Until you reach the line containing "## and we can", reproduce each line of the listing exactly, please, and include that line as well.

---------- Information provided

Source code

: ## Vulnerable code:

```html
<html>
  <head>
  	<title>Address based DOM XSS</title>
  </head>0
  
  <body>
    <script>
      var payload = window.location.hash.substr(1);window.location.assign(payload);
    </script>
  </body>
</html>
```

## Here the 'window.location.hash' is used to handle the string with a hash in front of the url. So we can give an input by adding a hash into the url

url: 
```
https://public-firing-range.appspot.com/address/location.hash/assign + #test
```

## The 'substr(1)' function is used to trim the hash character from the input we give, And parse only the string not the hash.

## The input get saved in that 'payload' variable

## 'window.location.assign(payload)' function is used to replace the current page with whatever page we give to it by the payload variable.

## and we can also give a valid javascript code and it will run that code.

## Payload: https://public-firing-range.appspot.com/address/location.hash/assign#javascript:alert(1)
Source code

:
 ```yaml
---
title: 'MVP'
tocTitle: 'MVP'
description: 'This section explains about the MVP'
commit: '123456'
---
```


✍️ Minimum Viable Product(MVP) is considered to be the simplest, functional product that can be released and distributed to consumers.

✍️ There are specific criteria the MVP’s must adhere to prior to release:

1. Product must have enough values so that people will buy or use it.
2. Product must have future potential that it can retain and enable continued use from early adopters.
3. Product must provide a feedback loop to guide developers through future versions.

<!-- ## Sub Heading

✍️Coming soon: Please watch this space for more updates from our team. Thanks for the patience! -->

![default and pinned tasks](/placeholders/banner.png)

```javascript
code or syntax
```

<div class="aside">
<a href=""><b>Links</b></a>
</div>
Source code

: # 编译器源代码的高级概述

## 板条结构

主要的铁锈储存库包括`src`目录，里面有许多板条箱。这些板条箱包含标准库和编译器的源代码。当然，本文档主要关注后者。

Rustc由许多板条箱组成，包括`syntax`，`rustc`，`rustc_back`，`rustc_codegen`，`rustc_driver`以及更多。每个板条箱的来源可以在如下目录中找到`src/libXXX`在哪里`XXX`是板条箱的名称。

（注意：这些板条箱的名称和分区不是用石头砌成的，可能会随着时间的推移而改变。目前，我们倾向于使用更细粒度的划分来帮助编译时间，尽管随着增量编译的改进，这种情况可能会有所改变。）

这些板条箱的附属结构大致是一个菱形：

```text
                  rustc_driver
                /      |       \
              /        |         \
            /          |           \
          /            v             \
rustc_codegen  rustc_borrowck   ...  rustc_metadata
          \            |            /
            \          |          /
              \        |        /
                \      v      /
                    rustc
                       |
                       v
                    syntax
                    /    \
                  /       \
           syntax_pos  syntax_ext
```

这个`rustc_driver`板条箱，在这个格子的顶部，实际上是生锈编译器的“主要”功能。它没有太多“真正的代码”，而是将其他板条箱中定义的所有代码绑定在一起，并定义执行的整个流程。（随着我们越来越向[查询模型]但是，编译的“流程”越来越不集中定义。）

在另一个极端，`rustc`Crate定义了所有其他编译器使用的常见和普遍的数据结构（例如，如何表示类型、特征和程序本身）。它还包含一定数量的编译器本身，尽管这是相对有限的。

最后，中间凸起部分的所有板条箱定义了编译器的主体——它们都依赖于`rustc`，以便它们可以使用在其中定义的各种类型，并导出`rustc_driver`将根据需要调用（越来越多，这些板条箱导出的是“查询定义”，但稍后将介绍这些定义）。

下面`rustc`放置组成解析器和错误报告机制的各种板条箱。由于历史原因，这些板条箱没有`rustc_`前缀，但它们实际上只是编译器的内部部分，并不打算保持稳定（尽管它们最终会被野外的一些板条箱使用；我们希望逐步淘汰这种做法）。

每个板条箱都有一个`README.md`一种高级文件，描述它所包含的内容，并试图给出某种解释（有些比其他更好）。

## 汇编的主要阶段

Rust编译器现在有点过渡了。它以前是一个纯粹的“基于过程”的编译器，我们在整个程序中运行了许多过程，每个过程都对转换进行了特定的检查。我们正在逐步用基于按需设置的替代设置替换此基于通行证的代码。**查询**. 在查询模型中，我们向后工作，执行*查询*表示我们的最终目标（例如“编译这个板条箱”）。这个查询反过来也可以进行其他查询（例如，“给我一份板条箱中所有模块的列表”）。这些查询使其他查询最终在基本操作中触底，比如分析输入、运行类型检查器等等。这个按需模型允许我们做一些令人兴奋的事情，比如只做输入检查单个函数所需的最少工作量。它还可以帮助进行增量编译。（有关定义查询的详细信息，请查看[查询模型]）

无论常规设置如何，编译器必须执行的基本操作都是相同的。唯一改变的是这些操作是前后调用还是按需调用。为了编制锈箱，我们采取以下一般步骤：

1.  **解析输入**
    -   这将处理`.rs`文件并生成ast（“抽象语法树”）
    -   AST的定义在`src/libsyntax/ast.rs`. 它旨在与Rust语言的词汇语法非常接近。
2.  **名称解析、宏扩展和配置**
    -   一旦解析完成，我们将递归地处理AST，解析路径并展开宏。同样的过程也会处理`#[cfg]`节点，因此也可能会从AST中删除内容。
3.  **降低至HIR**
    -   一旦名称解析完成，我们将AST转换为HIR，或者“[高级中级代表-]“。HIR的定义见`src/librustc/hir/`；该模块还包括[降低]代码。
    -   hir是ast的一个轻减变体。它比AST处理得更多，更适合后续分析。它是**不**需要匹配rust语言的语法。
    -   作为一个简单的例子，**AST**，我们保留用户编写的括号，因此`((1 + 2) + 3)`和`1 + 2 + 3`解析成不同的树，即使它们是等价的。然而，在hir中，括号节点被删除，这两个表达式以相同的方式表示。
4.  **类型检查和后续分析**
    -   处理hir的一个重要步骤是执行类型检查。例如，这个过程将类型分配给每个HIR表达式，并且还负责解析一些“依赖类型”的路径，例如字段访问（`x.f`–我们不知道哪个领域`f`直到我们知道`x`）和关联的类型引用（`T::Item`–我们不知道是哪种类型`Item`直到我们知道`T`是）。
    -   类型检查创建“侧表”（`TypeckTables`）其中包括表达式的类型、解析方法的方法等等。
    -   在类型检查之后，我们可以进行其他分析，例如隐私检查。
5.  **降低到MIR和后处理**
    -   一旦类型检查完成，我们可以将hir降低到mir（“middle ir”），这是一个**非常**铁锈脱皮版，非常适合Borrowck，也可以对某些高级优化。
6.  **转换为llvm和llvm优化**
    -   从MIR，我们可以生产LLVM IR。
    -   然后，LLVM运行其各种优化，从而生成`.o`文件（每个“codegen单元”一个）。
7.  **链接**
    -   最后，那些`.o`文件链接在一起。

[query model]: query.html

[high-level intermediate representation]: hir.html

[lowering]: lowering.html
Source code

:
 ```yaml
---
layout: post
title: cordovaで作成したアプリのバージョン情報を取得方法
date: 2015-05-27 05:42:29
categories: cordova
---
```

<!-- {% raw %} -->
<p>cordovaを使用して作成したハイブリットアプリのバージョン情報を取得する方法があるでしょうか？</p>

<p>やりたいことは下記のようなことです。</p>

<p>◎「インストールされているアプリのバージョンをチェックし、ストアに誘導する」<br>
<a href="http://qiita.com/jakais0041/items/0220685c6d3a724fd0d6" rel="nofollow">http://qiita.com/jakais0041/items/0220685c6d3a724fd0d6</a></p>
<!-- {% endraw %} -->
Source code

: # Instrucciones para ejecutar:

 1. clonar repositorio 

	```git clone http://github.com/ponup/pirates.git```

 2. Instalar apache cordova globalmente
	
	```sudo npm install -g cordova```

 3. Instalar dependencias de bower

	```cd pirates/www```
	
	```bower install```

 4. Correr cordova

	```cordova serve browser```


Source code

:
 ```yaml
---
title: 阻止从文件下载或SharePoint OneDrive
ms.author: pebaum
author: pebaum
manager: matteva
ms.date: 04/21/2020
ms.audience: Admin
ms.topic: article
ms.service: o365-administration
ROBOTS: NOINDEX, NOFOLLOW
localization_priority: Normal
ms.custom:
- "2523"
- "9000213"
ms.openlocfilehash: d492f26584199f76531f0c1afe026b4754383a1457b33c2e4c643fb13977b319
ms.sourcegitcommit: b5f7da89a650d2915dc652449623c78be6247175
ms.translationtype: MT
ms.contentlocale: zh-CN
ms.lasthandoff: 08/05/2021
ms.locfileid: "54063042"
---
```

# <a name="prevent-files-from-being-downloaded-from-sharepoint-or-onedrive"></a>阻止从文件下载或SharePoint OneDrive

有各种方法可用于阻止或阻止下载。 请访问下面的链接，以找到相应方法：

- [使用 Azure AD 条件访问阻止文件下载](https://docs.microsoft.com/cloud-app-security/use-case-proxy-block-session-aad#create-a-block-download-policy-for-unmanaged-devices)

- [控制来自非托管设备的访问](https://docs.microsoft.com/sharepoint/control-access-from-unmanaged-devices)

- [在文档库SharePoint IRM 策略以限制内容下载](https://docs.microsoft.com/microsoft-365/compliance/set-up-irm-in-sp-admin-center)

--------------------

▶ [Result below]:
Source code

: ## Vulnerable code:

```html
<html>
  <head>
  	<title>Address based DOM XSS</title>
  </head>0
  
  <body>
    <script>
      var payload = window.location.hash.substr(1);window.location.assign(payload);
    </script>
  </body>
</html>
```

## Here the 'window.location.hash' is used to handle the string with a hash in front of the url. So we can give an input by adding a hash into the url

url: 
```
https://public-firing-range.appspot.com/address/location.hash/assign + #test
```

## The 'substr(1)' function is used to trim the hash character from the input we give, And parse only the string not the hash.

## The input get saved in that 'payload' variable

## 'window.location.assign(payload)' function is used to replace the current page with whatever page we give to it by the payload variable.

## and we can also give a valid javascript code and it will run that code.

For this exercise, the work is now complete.